What this task involves — What lines in the records include the string "egentligen"? Return each one.

# # # #

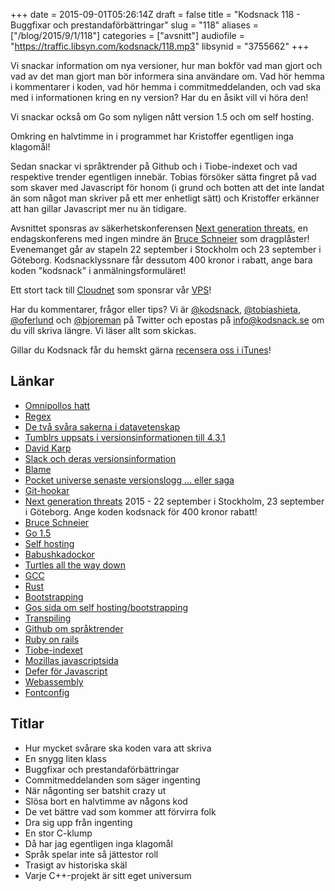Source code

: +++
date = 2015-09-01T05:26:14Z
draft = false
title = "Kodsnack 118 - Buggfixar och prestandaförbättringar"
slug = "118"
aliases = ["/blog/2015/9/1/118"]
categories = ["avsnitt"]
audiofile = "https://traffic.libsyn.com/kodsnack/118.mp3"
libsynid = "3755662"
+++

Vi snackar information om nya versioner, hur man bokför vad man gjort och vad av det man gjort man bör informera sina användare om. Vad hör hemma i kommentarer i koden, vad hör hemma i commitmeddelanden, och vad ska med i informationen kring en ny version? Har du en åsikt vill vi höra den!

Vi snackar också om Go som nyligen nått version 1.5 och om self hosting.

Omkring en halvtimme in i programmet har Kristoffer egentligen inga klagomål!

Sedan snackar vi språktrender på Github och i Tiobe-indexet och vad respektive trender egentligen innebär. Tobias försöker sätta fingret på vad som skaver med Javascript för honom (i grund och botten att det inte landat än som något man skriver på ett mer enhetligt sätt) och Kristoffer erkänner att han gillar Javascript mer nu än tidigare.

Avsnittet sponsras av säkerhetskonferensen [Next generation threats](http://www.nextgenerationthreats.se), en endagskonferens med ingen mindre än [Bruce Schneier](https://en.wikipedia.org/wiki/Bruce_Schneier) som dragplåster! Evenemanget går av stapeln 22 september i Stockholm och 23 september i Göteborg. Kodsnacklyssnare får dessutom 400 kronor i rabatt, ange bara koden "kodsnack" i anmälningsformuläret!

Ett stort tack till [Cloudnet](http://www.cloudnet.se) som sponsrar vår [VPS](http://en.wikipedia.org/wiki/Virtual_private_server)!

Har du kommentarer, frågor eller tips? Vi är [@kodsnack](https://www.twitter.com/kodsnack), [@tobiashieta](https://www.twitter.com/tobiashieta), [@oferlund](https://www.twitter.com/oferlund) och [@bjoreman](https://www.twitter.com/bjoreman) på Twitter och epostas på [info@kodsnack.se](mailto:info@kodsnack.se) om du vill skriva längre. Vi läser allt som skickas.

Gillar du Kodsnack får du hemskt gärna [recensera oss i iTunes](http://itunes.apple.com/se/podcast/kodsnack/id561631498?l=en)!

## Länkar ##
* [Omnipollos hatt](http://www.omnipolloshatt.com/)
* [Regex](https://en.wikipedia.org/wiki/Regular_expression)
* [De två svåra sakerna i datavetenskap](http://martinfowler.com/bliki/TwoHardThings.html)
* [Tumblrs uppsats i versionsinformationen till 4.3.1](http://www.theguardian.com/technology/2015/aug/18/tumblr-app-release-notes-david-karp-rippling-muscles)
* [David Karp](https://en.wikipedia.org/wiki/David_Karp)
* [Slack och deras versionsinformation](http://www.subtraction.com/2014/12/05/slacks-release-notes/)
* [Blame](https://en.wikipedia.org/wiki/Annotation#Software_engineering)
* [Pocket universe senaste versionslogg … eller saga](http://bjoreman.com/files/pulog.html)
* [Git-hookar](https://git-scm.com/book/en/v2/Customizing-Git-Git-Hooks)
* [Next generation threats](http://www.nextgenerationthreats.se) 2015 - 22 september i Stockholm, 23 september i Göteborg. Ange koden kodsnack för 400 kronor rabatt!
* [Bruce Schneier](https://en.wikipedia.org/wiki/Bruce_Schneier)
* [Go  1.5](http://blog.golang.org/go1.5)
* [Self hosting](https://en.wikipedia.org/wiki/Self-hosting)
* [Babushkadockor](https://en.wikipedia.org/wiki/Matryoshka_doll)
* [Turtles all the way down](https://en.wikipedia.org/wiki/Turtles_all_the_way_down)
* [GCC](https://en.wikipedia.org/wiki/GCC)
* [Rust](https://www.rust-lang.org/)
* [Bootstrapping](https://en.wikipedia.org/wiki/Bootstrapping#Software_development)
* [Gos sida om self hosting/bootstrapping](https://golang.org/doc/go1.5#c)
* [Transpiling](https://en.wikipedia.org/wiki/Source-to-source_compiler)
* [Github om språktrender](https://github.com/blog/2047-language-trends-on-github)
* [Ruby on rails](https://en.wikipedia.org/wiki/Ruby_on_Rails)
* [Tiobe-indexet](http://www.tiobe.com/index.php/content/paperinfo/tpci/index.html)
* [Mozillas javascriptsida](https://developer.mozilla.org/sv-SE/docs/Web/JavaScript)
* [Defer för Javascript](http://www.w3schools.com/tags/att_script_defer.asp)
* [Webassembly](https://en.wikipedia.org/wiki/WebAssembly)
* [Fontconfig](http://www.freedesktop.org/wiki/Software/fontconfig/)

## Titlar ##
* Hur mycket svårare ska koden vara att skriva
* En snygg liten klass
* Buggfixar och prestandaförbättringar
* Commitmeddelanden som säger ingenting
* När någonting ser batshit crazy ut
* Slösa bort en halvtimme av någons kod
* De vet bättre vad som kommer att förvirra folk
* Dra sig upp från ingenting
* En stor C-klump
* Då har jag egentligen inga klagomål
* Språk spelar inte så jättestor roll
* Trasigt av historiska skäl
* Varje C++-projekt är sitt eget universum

# # # #

Written response —
Omkring en halvtimme in i programmet har Kristoffer egentligen inga klagomål!
Sedan snackar vi språktrender på Github och i Tiobe-indexet och vad respektive trender egentligen innebär. Tobias försöker sätta fingret på vad som skaver med Javascript för honom (i grund och botten att det inte landat än som något man skriver på ett mer enhetligt sätt) och Kristoffer erkänner att han gillar Javascript mer nu än tidigare.
* Då har jag egentligen inga klagomål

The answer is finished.